> **Work instruction**
Omit the images and return the remaining entries unchanged.

(Data excerpts)
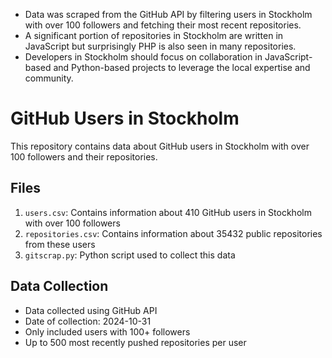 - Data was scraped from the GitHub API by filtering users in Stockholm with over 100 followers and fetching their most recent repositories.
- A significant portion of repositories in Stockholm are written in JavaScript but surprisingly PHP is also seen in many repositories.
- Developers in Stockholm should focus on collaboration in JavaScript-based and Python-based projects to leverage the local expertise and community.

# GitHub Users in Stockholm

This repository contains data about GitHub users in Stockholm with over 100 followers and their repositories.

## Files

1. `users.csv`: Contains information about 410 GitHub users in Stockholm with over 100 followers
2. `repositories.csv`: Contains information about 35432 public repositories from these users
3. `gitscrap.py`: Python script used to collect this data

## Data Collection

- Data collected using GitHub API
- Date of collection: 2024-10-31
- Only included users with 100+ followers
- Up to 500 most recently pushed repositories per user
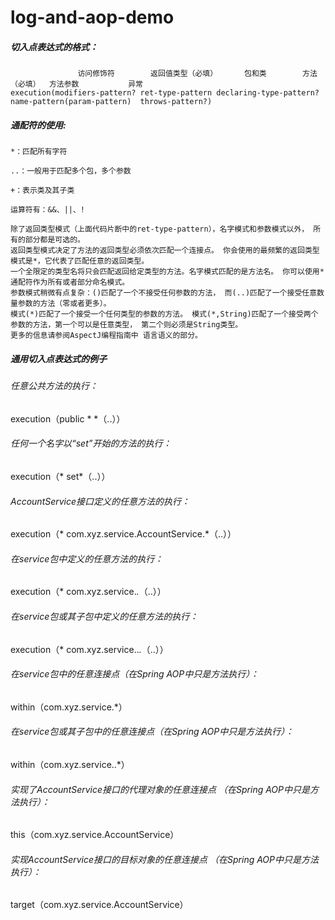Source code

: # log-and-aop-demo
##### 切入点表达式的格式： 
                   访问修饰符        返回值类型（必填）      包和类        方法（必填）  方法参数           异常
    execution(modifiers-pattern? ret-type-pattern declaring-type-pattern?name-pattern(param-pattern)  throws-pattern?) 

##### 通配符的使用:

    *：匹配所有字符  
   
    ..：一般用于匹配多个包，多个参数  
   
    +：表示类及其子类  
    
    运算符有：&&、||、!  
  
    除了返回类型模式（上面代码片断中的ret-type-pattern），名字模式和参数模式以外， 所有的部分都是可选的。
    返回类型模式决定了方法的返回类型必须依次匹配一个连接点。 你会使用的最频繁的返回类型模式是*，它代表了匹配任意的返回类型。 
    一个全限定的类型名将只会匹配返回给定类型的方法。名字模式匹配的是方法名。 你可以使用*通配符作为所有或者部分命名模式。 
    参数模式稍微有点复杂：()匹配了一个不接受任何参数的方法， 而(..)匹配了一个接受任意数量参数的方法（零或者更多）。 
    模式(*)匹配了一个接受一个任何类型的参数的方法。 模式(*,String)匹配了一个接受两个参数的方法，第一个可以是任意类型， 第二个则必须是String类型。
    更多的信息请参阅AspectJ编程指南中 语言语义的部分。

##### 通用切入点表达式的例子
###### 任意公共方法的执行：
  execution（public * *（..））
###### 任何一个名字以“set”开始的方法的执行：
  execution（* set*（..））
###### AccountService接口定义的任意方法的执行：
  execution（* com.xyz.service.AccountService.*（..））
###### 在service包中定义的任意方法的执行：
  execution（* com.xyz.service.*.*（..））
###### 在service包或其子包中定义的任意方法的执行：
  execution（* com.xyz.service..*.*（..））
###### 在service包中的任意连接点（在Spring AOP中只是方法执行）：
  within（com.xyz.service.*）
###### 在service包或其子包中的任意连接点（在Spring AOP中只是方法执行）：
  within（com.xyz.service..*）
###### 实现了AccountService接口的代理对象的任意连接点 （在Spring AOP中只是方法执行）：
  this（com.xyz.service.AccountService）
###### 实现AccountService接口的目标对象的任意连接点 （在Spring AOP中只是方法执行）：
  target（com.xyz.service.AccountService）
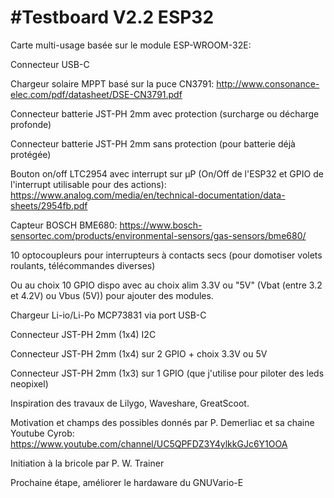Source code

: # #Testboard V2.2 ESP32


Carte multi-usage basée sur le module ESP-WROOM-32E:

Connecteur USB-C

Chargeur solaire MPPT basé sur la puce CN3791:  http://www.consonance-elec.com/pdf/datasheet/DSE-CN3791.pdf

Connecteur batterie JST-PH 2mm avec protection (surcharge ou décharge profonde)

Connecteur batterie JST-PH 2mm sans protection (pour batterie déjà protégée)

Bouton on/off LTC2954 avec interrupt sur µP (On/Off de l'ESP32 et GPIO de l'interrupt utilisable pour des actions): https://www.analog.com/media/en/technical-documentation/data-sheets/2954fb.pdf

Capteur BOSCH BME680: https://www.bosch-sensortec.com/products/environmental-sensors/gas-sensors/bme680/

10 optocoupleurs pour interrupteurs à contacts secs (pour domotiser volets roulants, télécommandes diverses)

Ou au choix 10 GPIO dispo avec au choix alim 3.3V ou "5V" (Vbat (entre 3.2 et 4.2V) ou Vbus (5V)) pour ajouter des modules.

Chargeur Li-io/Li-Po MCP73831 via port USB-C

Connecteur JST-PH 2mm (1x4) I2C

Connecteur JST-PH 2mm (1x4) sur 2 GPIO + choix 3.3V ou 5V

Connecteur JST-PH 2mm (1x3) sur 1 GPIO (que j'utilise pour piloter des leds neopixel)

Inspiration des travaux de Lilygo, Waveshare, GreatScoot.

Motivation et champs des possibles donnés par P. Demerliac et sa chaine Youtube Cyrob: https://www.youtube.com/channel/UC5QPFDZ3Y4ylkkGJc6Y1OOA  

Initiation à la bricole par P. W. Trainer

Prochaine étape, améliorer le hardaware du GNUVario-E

> **Response below**
 - Data was scraped from the GitHub API by filtering users in Stockholm with over 100 followers and fetching their most recent repositories.
- A significant portion of repositories in Stockholm are written in JavaScript but surprisingly PHP is also seen in many repositories.
- Developers in Stockholm should focus on collaboration in JavaScript-based and Python-based projects to leverage the local expertise and community.

# GitHub Users in Stockholm

This repository contains data about GitHub users in Stockholm with over 100 followers and their repositories.

## Files

1. `users.csv`: Contains information about 410 GitHub users in Stockholm with over 100 followers
2. `repositories.csv`: Contains information about 35432 public repositories from these users
3. `gitscrap.py`: Python script used to collect this data

## Data Collection

- Data collected using GitHub API
- Date of collection: 2024-10-31
- Only included users with 100+ followers
- Up to 500 most recently pushed repositories per user
Source code

: # log-and-aop-demo
##### 切入点表达式的格式： 
                   访问修饰符        返回值类型（必填）      包和类        方法（必填）  方法参数           异常
    execution(modifiers-pattern? ret-type-pattern declaring-type-pattern?name-pattern(param-pattern)  throws-pattern?) 

##### 通配符的使用:

    *：匹配所有字符  
   
    ..：一般用于匹配多个包，多个参数  
   
    +：表示类及其子类  
    
    运算符有：&&、||、!  
  
    除了返回类型模式（上面代码片断中的ret-type-pattern），名字模式和参数模式以外， 所有的部分都是可选的。
    返回类型模式决定了方法的返回类型必须依次匹配一个连接点。 你会使用的最频繁的返回类型模式是*，它代表了匹配任意的返回类型。 
    一个全限定的类型名将只会匹配返回给定类型的方法。名字模式匹配的是方法名。 你可以使用*通配符作为所有或者部分命名模式。 
    参数模式稍微有点复杂：()匹配了一个不接受任何参数的方法， 而(..)匹配了一个接受任意数量参数的方法（零或者更多）。 
    模式(*)匹配了一个接受一个任何类型的参数的方法。 模式(*,String)匹配了一个接受两个参数的方法，第一个可以是任意类型， 第二个则必须是String类型。
    更多的信息请参阅AspectJ编程指南中 语言语义的部分。

##### 通用切入点表达式的例子
###### 任意公共方法的执行：
  execution（public * *（..））
###### 任何一个名字以“set”开始的方法的执行：
  execution（* set*（..））
###### AccountService接口定义的任意方法的执行：
  execution（* com.xyz.service.AccountService.*（..））
###### 在service包中定义的任意方法的执行：
  execution（* com.xyz.service.*.*（..））
###### 在service包或其子包中定义的任意方法的执行：
  execution（* com.xyz.service..*.*（..））
###### 在service包中的任意连接点（在Spring AOP中只是方法执行）：
  within（com.xyz.service.*）
###### 在service包或其子包中的任意连接点（在Spring AOP中只是方法执行）：
  within（com.xyz.service..*）
###### 实现了AccountService接口的代理对象的任意连接点 （在Spring AOP中只是方法执行）：
  this（com.xyz.service.AccountService）
###### 实现AccountService接口的目标对象的任意连接点 （在Spring AOP中只是方法执行）：
  target（com.xyz.service.AccountService）
Source code

: # #Testboard V2.2 ESP32


Carte multi-usage basée sur le module ESP-WROOM-32E:

Connecteur USB-C

Chargeur solaire MPPT basé sur la puce CN3791:  http://www.consonance-elec.com/pdf/datasheet/DSE-CN3791.pdf

Connecteur batterie JST-PH 2mm avec protection (surcharge ou décharge profonde)

Connecteur batterie JST-PH 2mm sans protection (pour batterie déjà protégée)

Bouton on/off LTC2954 avec interrupt sur µP (On/Off de l'ESP32 et GPIO de l'interrupt utilisable pour des actions): https://www.analog.com/media/en/technical-documentation/data-sheets/2954fb.pdf

Capteur BOSCH BME680: https://www.bosch-sensortec.com/products/environmental-sensors/gas-sensors/bme680/

10 optocoupleurs pour interrupteurs à contacts secs (pour domotiser volets roulants, télécommandes diverses)

Ou au choix 10 GPIO dispo avec au choix alim 3.3V ou "5V" (Vbat (entre 3.2 et 4.2V) ou Vbus (5V)) pour ajouter des modules.

Chargeur Li-io/Li-Po MCP73831 via port USB-C

Connecteur JST-PH 2mm (1x4) I2C

Connecteur JST-PH 2mm (1x4) sur 2 GPIO + choix 3.3V ou 5V

Connecteur JST-PH 2mm (1x3) sur 1 GPIO (que j'utilise pour piloter des leds neopixel)

Inspiration des travaux de Lilygo, Waveshare, GreatScoot.

Motivation et champs des possibles donnés par P. Demerliac et sa chaine Youtube Cyrob: https://www.youtube.com/channel/UC5QPFDZ3Y4ylkkGJc6Y1OOA  

Initiation à la bricole par P. W. Trainer

Prochaine étape, améliorer le hardaware du GNUVario-E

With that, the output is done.